A six-foot high water mark makes an excellent symbol for one of the most vivid and unforgettable effects of global climate change. Over the coming century, rising sea levels are going to alter the world’s coastlines drastically, forcing millions of people away from their homes, their lands, and their lives. Our nation’s infrastructure, already in major disrepair, can hardly be expected to withstand such inexorable forces; it is an act of civic responsibility to ensure that businesses and homeowners have enough time to plan.

But we should not forget that the accelerating greenhouse effect will have other consequences that are equally profound but less obvious. Extreme weather can be expected to reduce agricultural productivity significantly: there’ll be fewer things to eat, and they’ll be more expensive and harder to obtain. Many plant and animal species will be unable to adapt to climatic transformations happening a hundred or a thousand times faster than evolutionary speed, which means a devastating loss of Earthly biodiversity for our children and our children’s children in the coming centuries.

The climate crisis is here, it’s real, and it’s dangerous to our civilization and to our species. Despite the best efforts of a complaisant media to downplay the severity of the emergency, there is no longer any valid excuse for ignorance or denial.

Warren Senders

Year 4, Month 8, Day 15: This Is Mine. This Is Mine. All This Is Mine.

The LA Times, on another big attractive animal:

The world’s most endangered feline species may become extinct in the wild within 50 years, researchers say, a victim of climate change.

A new report projects that Iberian lynx could become the first cat species in at least 2,000 years to become extinct, researchers found, largely because of the decline of the European rabbit, which makes up 80% of the cat’s diet.

The report, published Sunday in the journal Nature Climate Change, warns that current efforts to boost population of the distinctive tufted-eared cat will only “buy a few decades” for the animal that was once abundant in parts of Spain, Portugal and France.

Rabbit populations have drastically fallen because of overhunting, disease and habitat reduction, researchers said, with climate change a major driver.

Bla, bla, bla. July 23:

If it were only “charismatic megafauna” like the Iberian lynx that face extinction due to the onrush of climatic change, we’d have far less to worry about — although news reporters oriented towards such splashy stories might not notice the difference. Far more troubling than the fate of a single wild cat species is the ongoing decimation of Earth’s most valuable natural resource: the biodiversity which has filled every available ecological niche on the planet with life.

The fewer life-forms present in a large ecosystem, the less resilient the ecosystem. For example, monocropped agriculture is terribly vulnerable; while factory farms may be able to generate huge quantities of food, a single invasive virus or insect pest can destroy their productivity completely. Earth is currently undergoing a mass extinction event thanks to human-caused climate change; the Iberian lynx and the polar bears are just the tip of a (rapidly melting) iceberg.

Warren Senders

Year 4, Month 7, Day 11: Roya Garden Blues

More on coffee, from the Burlington Free Press:

The president of Apecafe in El Salvador, a cooperative formed in 1997 to represent more than 400 coffee farmers, Puente has had a front-row seat to “la roya,” the fungus that is devastating coffee plantations across Central America.

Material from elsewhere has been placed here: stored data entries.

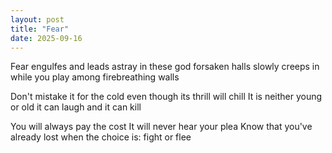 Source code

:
 ```yaml
---
layout: post
title: "Fear"
date: 2025-09-16
---
```


Fear engulfes and leads astray
in these god forsaken halls
slowly creeps in while you play
among firebreathing walls

Don't mistake it for the cold
even though its thrill will chill
It is neither young or old
it can laugh and it can kill

You will always pay the cost
It will never hear your plea
Know that you've already lost
when the choice is: fight or flee
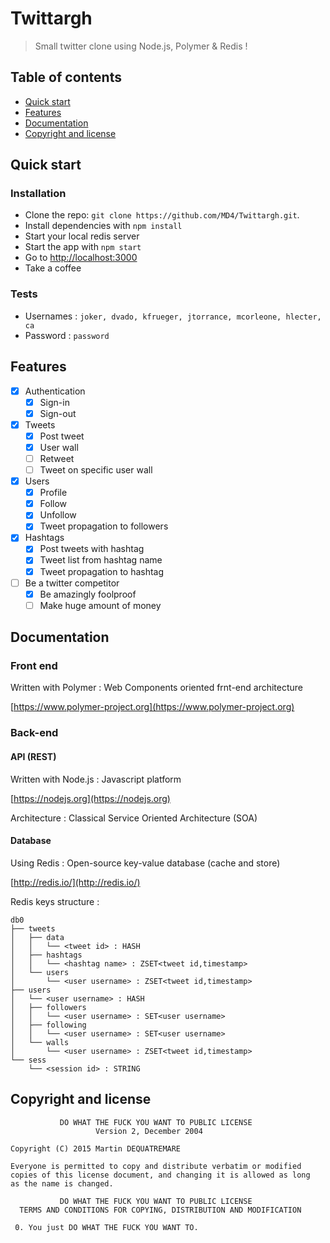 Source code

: # Twittargh
> Small twitter clone using Node.js, Polymer & Redis !

## Table of contents

- [Quick start](#quick-start)
- [Features](#features)
- [Documentation](#documentation)
- [Copyright and license](#copyright-and-license)

## Quick start

### Installation

- Clone the repo: `git clone https://github.com/MD4/Twittargh.git`.
- Install dependencies with `npm install`
- Start your local redis server
- Start the app with `npm start`
- Go to [http://localhost:3000](http://localhost:3000)
- Take a coffee

### Tests

- Usernames : `joker, dvado, kfrueger, jtorrance, mcorleone, hlecter, ca`
- Password : `password`

## Features

- [x] Authentication
  - [x] Sign-in
  - [x] Sign-out
- [x] Tweets
  - [x] Post tweet
  - [x] User wall
  - [ ] Retweet
  - [ ] Tweet on specific user wall
- [x] Users
  - [x] Profile
  - [x] Follow
  - [x] Unfollow
  - [x] Tweet propagation to followers
- [x] Hashtags
  - [x] Post tweets with hashtag
  - [x] Tweet list from hashtag name
  - [x] Tweet propagation to hashtag
- [ ] Be a twitter competitor
  - [x] Be amazingly foolproof 
  - [ ] Make huge amount of money

## Documentation

### Front end

Written with Polymer : Web Components oriented frnt-end architecture

[https://www.polymer-project.org](https://www.polymer-project.org)

### Back-end

#### API (REST)

Written with Node.js : Javascript platform

[https://nodejs.org](https://nodejs.org)

Architecture : Classical Service Oriented Architecture (SOA)

#### Database

Using Redis : Open-source key-value database (cache and store)

[http://redis.io/](http://redis.io/)

Redis keys structure :
```
db0
├── tweets
│   ├── data
│   │   └── <tweet id> : HASH
│   ├── hashtags
│   │   └── <hashtag name> : ZSET<tweet id,timestamp>
│   └── users
│       └── <user username> : ZSET<tweet id,timestamp>
├── users
│   └── <user username> : HASH
│   ├── followers
│   │   └── <user username> : SET<user username>
│   ├── following
│   │   └── <user username> : SET<user username>
│   └── walls
│       └── <user username> : ZSET<tweet id,timestamp>
└── sess
    └── <session id> : STRING
```

## Copyright and license

```
           DO WHAT THE FUCK YOU WANT TO PUBLIC LICENSE
                   Version 2, December 2004
 
Copyright (C) 2015 Martin DEQUATREMARE
 
Everyone is permitted to copy and distribute verbatim or modified
copies of this license document, and changing it is allowed as long
as the name is changed.
 
           DO WHAT THE FUCK YOU WANT TO PUBLIC LICENSE
  TERMS AND CONDITIONS FOR COPYING, DISTRIBUTION AND MODIFICATION
 
 0. You just DO WHAT THE FUCK YOU WANT TO.
```
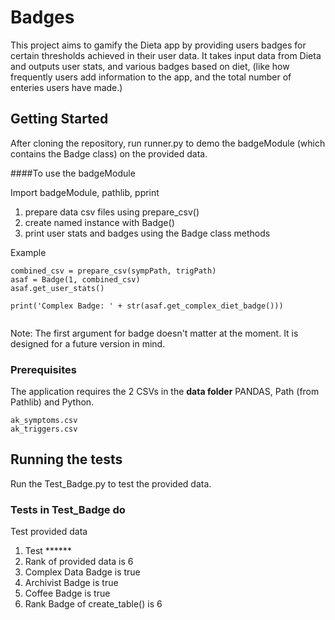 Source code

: # Badges

This project aims to gamify the Dieta app by providing users badges for certain thresholds achieved in their user data.
It takes input data from Dieta and outputs user stats, and various badges based on diet, 
(like how frequently users add 
information to the app, and the total number of enteries users have made.)

## Getting Started
After cloning the repository, run runner.py to demo the badgeModule (which contains the Badge class) on the provided data.

####To use the badgeModule 

 
Import badgeModule, pathlib, pprint

1. prepare data csv files using prepare_csv()
2. create named instance with Badge()  
3. print user stats and badges using the Badge class methods


Example
```
combined_csv = prepare_csv(sympPath, trigPath)
asaf = Badge(1, combined_csv)
asaf.get_user_stats()

print('Complex Badge: ' + str(asaf.get_complex_diet_badge()))


```

Note:
The first argument for badge doesn't matter at the moment.  It is designed for a future version in mind.

### Prerequisites


The application requires the 2 CSVs in the **data folder** PANDAS, Path (from Pathlib) and Python.  


```
ak_symptoms.csv
ak_triggers.csv
```
<!--
### Installing

A step by step series of examples that tell you how to get a development env running

Say what the step will be

```
Give the example
```

And repeat

```
until finished
```

End with an example of getting some data out of the system or using it for a little demo
-->

## Running the tests

<!--Explain how to run the automated tests for this system -->

Run the Test_Badge.py to test the provided data.


### Tests in Test_Badge do


Test provided data 
1. Test ******
2. Rank of provided data is 6
3. Complex Data Badge is true
4. Archivist Badge is true 
5. Coffee Badge is true
6. Rank Badge of create_table() is 6

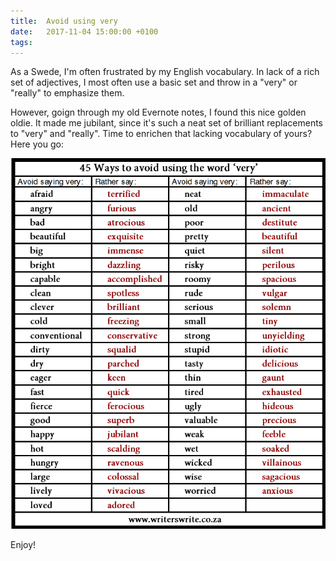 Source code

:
 ```yaml
---
title:  Avoid using very
date:   2017-11-04 15:00:00 +0100
tags:	
---
```



As a Swede, I'm often frustrated by my English vocabulary. In lack of a rich set
of adjectives, I most often use a basic set and throw in a "very" or "really" to
emphasize them.

However, goign through my old Evernote notes, I found this nice golden oldie. It
made me jubilant, since it's such a neat set of brilliant replacements to "very"
and "really". Time to enrichen that lacking vocabulary of yours? Here you go:

![alt text](/assets/img/blog/2017-11-04.png "Very and really replacements")

Enjoy! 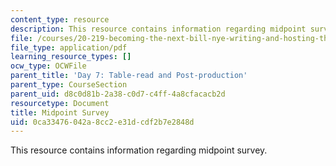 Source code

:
 ```yaml
---
content_type: resource
description: This resource contains information regarding midpoint survey.
file: /courses/20-219-becoming-the-next-bill-nye-writing-and-hosting-the-educational-show-january-iap-2015/0ca33476042a8cc2e31dcdf2b7e2848d_MIT20_219IAP15_Midsurvy.pdf
file_type: application/pdf
learning_resource_types: []
ocw_type: OCWFile
parent_title: 'Day 7: Table-read and Post-production'
parent_type: CourseSection
parent_uid: d8c0d81b-2a38-c0d7-c4ff-4a8cfacacb2d
resourcetype: Document
title: Midpoint Survey
uid: 0ca33476-042a-8cc2-e31d-cdf2b7e2848d
---
```

This resource contains information regarding midpoint survey. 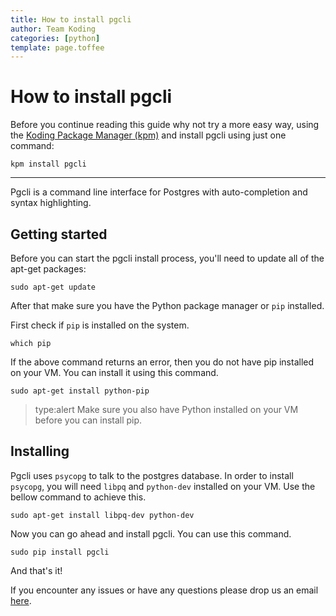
 ```yaml
---
title: How to install pgcli
author: Team Koding
categories: [python]
template: page.toffee
---
```


# How to install pgcli

Before you continue reading this guide why not try a more easy way, using the [Koding Package Manager (kpm)](http://learn.koding.com/guides/getting-started-kpm/) and install pgcli using just one command:

```
kpm install pgcli
```

***

Pgcli is a command line interface for Postgres with auto-completion and syntax highlighting.

## Getting started

Before you can start the pgcli install process, you'll need to update all of the apt-get packages:

```
sudo apt-get update
```

After that make sure you have the Python package manager or `pip` installed.

First check if `pip` is installed on the system.

```
which pip
```

If the above command returns an error, then you do not have pip installed on your VM. You can install it using this command.

```
sudo apt-get install python-pip
```

> type:alert
> Make sure you also have Python installed on your VM before you can install pip.

## Installing

Pgcli uses `psycopg` to talk to the postgres database. In order to install `psycopg`, you will need `libpq` and `python-dev` installed on your VM. Use the bellow command to achieve this.

```
sudo apt-get install libpq-dev python-dev
```

Now you can go ahead and install pgcli. You can use this command.

```
sudo pip install pgcli
```

And that's it!

If you encounter any issues or have any questions please drop us an email [here](mailto:support@koding.com). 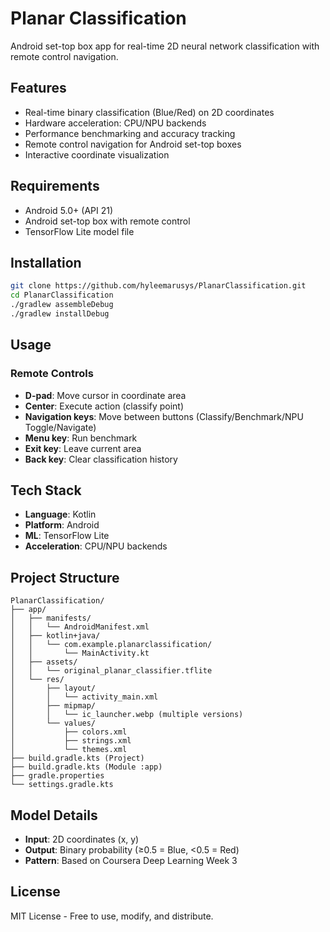 # Planar Classification

Android set-top box app for real-time 2D neural network classification with remote control navigation.

## Features

- Real-time binary classification (Blue/Red) on 2D coordinates
- Hardware acceleration: CPU/NPU backends
- Performance benchmarking and accuracy tracking
- Remote control navigation for Android set-top boxes
- Interactive coordinate visualization

## Requirements

- Android 5.0+ (API 21)
- Android set-top box with remote control
- TensorFlow Lite model file

## Installation

```bash
git clone https://github.com/hyleemarusys/PlanarClassification.git
cd PlanarClassification
./gradlew assembleDebug
./gradlew installDebug
```

## Usage

### Remote Controls
- **D-pad**: Move cursor in coordinate area
- **Center**: Execute action (classify point)
- **Navigation keys**: Move between buttons (Classify/Benchmark/NPU Toggle/Navigate)
- **Menu key**: Run benchmark
- **Exit key**: Leave current area
- **Back key**: Clear classification history

## Tech Stack

- **Language**: Kotlin
- **Platform**: Android
- **ML**: TensorFlow Lite
- **Acceleration**: CPU/NPU backends

## Project Structure

```
PlanarClassification/
├── app/
│   ├── manifests/
│   │   └── AndroidManifest.xml
│   ├── kotlin+java/
│   │   └── com.example.planarclassification/
│   │       └── MainActivity.kt
│   ├── assets/
│   │   └── original_planar_classifier.tflite
│   └── res/
│       ├── layout/
│       │   └── activity_main.xml
│       ├── mipmap/
│       │   └── ic_launcher.webp (multiple versions)
│       └── values/
│           ├── colors.xml
│           ├── strings.xml
│           └── themes.xml
├── build.gradle.kts (Project)
├── build.gradle.kts (Module :app)
├── gradle.properties
└── settings.gradle.kts
```

## Model Details

- **Input**: 2D coordinates (x, y)
- **Output**: Binary probability (≥0.5 = Blue, <0.5 = Red)
- **Pattern**: Based on Coursera Deep Learning Week 3

## License

MIT License - Free to use, modify, and distribute. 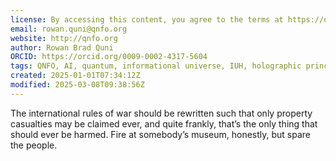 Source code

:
 ```yaml
---
license: By accessing this content, you agree to the terms at https://qnfo.org/LICENSE
email: rowan.quni@qnfo.org
website: http://qnfo.org
author: Rowan Brad Quni
ORCID: https://orcid.org/0009-0002-4317-5604
tags: QNFO, AI, quantum, informational universe, IUH, holographic principle
created: 2025-01-01T07:34:12Z
modified: 2025-03-08T09:38:56Z
---
```


The international rules of war should be rewritten such that only property casualties may be claimed ever, and quite frankly, that’s the only thing that should ever be harmed. Fire at somebody’s museum, honestly, but spare the people.

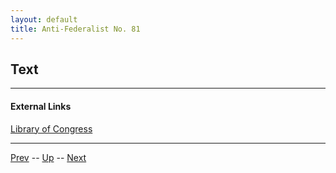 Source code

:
 ```yaml
---
layout: default
title: Anti-Federalist No. 81
---
```


## Text

---
#### External Links
[Library of Congress]()

---

[Prev](80.md) -- [Up](README.md) -- [Next](82.md)
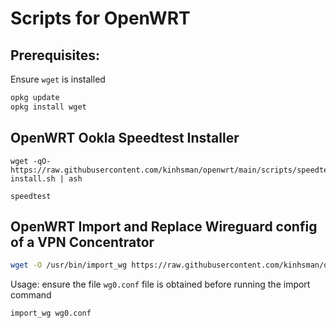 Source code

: # Scripts for OpenWRT
## Prerequisites:
Ensure `wget` is installed

```bash
opkg update
opkg install wget
```
## OpenWRT Ookla Speedtest Installer

```
wget -qO- https://raw.githubusercontent.com/kinhsman/openwrt/main/scripts/speedtest-install.sh | ash
```
```
speedtest
```

## OpenWRT Import and Replace Wireguard config of a VPN Concentrator
```sh
wget -O /usr/bin/import_wg https://raw.githubusercontent.com/kinhsman/openwrt/main/scripts/import_wg.sh && chmod +x /usr/bin/import_wg
```
Usage: ensure the file `wg0.conf` file is obtained before running the import command
```
import_wg wg0.conf
```
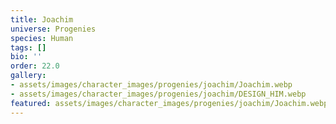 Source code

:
 ```yaml
---
title: Joachim
universe: Progenies
species: Human
tags: []
bio: ''
order: 22.0
gallery:
- assets/images/character_images/progenies/joachim/Joachim.webp
- assets/images/character_images/progenies/joachim/DESIGN_HIM.webp
featured: assets/images/character_images/progenies/joachim/Joachim.webp
---
```

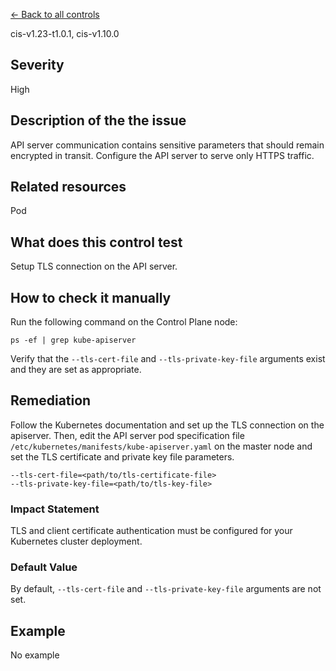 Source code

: [← Back to all controls](index.md)


cis-v1.23-t1.0.1, cis-v1.10.0

## Severity

High

## Description of the the issue

API server communication contains sensitive parameters that should remain encrypted in transit. Configure the API server to serve only HTTPS traffic.

## Related resources

Pod

## What does this control test

Setup TLS connection on the API server.

## How to check it manually

Run the following command on the Control Plane node:

```
ps -ef | grep kube-apiserver

```

 Verify that the `--tls-cert-file` and `--tls-private-key-file` arguments exist and they are set as appropriate.

## Remediation

Follow the Kubernetes documentation and set up the TLS connection on the apiserver. Then, edit the API server pod specification file `/etc/kubernetes/manifests/kube-apiserver.yaml` on the master node and set the TLS certificate and private key file parameters.

```
--tls-cert-file=<path/to/tls-certificate-file> 
--tls-private-key-file=<path/to/tls-key-file>

```

### Impact Statement

TLS and client certificate authentication must be configured for your Kubernetes cluster deployment.

### Default Value

By default, `--tls-cert-file` and `--tls-private-key-file` arguments are not set.

## Example

No example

“We think outbreaks of violence and famine can occur in some cooperatives as a result of this situation,” Puente said in a recent interview from San Salvador, where Apecafe is headquartered. “The other issue is migration. People are going to want to move to the United States and other countries where they can find food. We place a great deal of importance on treating roya to end all the negative effects of the disease. They are catastrophic. People suffer a great deal.”

Puente says la roya, also known as coffee rust, has affected more than 74 percent of the coffee plantations in El Salvador. He says the country will lose 1 million of the 1.7 million quintals of coffee beans it normally produces. One quintal is equal to about 100 pounds.

“The reality is we have been hit by something very powerful,” Puente said.

The price of coffee has yet to go up in the United States, but Lindsey Bolger, senior director of coffee for Green Mountain Coffee Roasters in Waterbury, said that could change next year.

This is just the beginning. June 24:

Like a lot of Americans, I’ve always thought of coffee as a staple food. And like a lot of Americans, I’m dreading a future where it’s turned into a costly luxury. Coffee rust is just one of a host of complex consequences of the intensifying greenhouse effect that are going to make all our mornings that much harder.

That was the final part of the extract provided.